Copies of all lines that contain "algorithm" are needed; take them from the data below.

Stored data entries

====

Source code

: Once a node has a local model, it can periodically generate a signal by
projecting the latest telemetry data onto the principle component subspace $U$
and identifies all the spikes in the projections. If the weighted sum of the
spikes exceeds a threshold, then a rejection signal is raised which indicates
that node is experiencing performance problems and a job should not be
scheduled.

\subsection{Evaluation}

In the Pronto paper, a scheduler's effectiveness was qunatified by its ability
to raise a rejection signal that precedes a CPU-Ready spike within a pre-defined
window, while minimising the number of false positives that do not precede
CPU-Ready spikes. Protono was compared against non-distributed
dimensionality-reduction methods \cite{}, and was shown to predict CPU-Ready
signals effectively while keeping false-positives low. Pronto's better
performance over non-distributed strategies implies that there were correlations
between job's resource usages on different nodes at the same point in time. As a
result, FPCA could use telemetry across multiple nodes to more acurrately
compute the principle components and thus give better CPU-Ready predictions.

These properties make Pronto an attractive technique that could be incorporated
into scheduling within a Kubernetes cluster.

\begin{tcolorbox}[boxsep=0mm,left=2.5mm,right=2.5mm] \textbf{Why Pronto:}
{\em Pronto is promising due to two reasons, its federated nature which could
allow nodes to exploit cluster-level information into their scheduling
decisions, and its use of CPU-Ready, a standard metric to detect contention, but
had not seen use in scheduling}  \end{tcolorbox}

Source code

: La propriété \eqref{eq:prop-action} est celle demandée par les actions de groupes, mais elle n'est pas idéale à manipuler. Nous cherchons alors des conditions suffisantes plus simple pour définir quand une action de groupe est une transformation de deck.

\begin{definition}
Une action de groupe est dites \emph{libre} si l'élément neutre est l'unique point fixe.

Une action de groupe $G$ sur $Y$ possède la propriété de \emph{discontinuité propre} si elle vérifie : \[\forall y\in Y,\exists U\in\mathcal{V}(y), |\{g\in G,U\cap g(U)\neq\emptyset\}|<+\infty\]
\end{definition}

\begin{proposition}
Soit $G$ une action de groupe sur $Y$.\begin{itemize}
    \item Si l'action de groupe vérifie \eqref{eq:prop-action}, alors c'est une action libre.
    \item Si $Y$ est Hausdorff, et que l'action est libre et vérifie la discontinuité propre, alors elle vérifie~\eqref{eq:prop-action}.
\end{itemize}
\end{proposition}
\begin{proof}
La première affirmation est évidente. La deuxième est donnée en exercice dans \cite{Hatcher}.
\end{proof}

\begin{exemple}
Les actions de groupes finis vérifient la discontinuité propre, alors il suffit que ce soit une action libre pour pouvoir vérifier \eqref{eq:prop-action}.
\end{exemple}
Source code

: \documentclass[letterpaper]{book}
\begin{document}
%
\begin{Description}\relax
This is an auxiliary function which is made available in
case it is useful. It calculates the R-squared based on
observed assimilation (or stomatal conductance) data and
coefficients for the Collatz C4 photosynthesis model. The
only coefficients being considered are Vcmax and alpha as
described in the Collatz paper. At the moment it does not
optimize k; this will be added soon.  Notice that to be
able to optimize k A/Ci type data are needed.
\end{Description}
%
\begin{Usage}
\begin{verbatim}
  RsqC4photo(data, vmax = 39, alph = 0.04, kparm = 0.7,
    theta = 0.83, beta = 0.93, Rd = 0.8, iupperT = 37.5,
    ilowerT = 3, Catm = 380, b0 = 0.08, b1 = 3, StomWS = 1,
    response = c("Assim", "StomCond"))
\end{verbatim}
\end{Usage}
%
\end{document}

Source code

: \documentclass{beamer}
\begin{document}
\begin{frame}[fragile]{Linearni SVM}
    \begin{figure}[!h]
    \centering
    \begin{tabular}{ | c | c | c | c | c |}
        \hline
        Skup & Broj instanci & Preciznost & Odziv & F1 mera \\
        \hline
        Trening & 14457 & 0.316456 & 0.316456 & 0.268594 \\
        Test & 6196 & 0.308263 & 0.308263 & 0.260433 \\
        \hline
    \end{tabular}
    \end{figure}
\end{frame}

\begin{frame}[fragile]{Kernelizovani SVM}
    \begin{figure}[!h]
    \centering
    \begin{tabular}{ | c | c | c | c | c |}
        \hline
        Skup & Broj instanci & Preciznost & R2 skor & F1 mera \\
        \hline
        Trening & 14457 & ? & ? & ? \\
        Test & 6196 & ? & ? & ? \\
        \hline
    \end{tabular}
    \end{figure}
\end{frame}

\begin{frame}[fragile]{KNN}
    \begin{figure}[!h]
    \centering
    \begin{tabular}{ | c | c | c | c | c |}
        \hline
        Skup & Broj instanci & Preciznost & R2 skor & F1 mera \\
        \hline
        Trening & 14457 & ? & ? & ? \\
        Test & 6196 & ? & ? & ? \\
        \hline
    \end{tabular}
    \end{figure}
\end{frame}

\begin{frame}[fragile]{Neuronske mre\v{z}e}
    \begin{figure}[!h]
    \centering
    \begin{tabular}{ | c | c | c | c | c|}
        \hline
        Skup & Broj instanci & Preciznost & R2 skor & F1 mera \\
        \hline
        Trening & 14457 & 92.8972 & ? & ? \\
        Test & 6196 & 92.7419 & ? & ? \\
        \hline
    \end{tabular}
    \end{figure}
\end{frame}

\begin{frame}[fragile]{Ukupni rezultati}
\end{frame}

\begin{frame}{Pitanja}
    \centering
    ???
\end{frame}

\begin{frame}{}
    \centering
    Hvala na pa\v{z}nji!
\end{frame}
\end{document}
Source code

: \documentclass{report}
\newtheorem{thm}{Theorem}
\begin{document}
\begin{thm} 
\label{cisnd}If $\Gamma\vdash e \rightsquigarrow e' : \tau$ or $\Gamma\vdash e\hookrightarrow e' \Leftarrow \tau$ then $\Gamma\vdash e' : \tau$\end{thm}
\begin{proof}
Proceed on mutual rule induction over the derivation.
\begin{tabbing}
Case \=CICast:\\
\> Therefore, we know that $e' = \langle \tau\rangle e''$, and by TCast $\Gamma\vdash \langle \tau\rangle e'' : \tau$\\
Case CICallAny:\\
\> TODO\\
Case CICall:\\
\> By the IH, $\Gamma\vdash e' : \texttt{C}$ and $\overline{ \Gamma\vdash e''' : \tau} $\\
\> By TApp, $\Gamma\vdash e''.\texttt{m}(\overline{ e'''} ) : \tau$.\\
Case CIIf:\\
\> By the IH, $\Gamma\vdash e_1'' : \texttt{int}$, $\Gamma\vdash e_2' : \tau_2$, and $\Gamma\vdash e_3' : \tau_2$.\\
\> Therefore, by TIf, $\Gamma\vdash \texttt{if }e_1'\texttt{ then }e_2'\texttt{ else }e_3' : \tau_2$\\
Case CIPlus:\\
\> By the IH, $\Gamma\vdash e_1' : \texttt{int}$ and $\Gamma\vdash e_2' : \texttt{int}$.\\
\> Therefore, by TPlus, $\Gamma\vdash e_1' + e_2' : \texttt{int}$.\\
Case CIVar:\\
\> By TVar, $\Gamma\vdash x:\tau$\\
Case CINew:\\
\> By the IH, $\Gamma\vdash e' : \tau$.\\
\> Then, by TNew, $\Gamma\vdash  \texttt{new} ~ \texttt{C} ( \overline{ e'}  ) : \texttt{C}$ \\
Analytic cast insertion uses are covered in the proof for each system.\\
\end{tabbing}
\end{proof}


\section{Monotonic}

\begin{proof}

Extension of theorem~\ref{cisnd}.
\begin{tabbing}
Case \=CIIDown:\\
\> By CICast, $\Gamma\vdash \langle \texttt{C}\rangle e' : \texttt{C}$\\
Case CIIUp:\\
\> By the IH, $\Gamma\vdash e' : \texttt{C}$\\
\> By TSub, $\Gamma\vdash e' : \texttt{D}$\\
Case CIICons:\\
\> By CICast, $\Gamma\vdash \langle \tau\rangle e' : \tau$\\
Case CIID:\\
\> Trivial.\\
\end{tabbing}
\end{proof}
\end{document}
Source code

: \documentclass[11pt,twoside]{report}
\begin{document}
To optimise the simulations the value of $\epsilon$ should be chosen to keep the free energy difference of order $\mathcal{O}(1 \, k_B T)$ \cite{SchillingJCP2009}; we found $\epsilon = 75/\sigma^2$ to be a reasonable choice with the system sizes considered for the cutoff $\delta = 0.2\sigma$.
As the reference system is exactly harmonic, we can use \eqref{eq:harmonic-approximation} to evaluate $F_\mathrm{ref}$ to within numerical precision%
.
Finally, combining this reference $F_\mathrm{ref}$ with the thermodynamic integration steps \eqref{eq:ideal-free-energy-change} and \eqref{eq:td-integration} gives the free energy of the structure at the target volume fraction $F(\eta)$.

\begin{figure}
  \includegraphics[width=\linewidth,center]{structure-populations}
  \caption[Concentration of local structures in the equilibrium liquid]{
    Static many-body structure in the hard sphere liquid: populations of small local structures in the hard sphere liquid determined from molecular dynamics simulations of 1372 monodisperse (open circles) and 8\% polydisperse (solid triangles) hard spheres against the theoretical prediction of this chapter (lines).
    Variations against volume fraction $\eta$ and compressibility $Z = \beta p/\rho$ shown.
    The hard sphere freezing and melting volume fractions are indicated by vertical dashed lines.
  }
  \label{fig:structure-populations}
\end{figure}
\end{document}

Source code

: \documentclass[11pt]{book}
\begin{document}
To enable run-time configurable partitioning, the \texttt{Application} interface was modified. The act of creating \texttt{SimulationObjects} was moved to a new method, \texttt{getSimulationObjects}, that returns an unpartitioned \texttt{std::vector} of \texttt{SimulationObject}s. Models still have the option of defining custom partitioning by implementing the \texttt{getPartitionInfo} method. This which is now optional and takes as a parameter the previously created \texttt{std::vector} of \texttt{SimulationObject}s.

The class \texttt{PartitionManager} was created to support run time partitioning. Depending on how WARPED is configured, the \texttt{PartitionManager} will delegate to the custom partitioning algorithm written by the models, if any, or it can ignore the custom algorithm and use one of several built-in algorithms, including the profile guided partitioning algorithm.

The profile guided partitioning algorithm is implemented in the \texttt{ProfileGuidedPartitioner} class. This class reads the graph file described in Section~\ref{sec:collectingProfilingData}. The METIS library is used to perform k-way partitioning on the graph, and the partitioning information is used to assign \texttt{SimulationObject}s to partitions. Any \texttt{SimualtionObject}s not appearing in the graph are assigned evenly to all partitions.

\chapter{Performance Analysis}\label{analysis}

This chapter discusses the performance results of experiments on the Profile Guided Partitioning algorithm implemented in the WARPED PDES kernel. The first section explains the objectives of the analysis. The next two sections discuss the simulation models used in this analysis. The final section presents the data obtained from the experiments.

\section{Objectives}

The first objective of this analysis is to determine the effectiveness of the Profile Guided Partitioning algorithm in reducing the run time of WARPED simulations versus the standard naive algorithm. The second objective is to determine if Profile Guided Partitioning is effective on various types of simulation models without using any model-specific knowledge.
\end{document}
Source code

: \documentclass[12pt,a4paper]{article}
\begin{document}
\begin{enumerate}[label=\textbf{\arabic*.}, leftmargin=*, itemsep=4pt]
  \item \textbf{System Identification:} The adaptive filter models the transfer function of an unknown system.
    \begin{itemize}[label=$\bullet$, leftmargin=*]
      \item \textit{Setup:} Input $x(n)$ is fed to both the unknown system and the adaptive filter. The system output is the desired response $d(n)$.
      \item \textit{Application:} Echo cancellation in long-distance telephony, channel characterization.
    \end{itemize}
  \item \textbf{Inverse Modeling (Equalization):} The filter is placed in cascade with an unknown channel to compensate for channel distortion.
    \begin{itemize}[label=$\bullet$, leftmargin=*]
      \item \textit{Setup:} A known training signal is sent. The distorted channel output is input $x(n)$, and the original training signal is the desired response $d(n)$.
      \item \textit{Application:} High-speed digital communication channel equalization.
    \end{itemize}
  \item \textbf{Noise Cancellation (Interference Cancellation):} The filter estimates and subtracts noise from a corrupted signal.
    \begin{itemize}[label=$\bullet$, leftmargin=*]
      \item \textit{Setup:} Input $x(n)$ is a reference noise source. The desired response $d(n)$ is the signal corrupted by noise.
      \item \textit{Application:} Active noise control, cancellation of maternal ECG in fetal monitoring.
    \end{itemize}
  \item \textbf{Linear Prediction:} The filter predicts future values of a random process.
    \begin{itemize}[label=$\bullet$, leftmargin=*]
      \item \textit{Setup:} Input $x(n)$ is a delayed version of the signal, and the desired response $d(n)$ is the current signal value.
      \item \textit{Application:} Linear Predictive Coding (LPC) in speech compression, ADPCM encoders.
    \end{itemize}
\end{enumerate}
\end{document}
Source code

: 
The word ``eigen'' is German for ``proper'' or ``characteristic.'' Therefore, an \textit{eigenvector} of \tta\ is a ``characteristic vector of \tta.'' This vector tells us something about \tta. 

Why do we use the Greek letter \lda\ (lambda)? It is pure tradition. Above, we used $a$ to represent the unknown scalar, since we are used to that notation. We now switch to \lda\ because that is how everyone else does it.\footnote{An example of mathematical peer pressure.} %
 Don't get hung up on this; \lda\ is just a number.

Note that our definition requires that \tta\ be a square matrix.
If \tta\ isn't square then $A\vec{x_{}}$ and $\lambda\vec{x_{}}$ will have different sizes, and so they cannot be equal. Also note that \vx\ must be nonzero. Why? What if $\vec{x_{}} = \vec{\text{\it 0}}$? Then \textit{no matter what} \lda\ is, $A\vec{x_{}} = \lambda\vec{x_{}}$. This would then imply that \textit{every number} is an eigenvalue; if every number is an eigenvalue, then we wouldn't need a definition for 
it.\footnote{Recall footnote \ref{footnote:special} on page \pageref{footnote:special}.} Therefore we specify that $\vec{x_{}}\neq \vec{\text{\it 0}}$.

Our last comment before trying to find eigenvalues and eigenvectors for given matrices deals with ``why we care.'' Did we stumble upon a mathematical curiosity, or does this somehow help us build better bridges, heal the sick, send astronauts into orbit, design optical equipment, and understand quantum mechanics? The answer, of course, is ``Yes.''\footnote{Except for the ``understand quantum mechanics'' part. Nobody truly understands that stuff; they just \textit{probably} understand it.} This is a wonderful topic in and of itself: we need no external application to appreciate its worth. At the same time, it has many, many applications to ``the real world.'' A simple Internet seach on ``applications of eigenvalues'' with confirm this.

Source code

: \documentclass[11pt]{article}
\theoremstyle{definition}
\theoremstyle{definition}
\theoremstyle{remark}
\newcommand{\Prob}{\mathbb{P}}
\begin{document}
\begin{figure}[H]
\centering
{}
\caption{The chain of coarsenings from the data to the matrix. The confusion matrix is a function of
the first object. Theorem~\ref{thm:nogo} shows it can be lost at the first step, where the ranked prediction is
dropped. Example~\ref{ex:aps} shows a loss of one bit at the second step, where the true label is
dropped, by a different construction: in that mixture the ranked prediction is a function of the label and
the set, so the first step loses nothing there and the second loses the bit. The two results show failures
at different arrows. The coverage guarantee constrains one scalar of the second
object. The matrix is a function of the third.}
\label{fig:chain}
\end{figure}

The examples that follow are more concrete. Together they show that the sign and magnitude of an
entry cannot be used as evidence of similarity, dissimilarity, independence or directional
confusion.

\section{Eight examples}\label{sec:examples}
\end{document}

====

Result of the task —
The class \texttt{PartitionManager} was created to support run time partitioning. Depending on how WARPED is configured, the \texttt{PartitionManager} will delegate to the custom partitioning algorithm written by the models, if any, or it can ignore the custom algorithm and use one of several built-in algorithms, including the profile guided partitioning algorithm.
The profile guided partitioning algorithm is implemented in the \texttt{ProfileGuidedPartitioner} class. This class reads the graph file described in Section~\ref{sec:collectingProfilingData}. The METIS library is used to perform k-way partitioning on the graph, and the partitioning information is used to assign \texttt{SimulationObject}s to partitions. Any \texttt{SimualtionObject}s not appearing in the graph are assigned evenly to all partitions.
This chapter discusses the performance results of experiments on the Profile Guided Partitioning algorithm implemented in the WARPED PDES kernel. The first section explains the objectives of the analysis. The next two sections discuss the simulation models used in this analysis. The final section presents the data obtained from the experiments.
The first objective of this analysis is to determine the effectiveness of the Profile Guided Partitioning algorithm in reducing the run time of WARPED simulations versus the standard naive algorithm. The second objective is to determine if Profile Guided Partitioning is effective on various types of simulation models without using any model-specific knowledge.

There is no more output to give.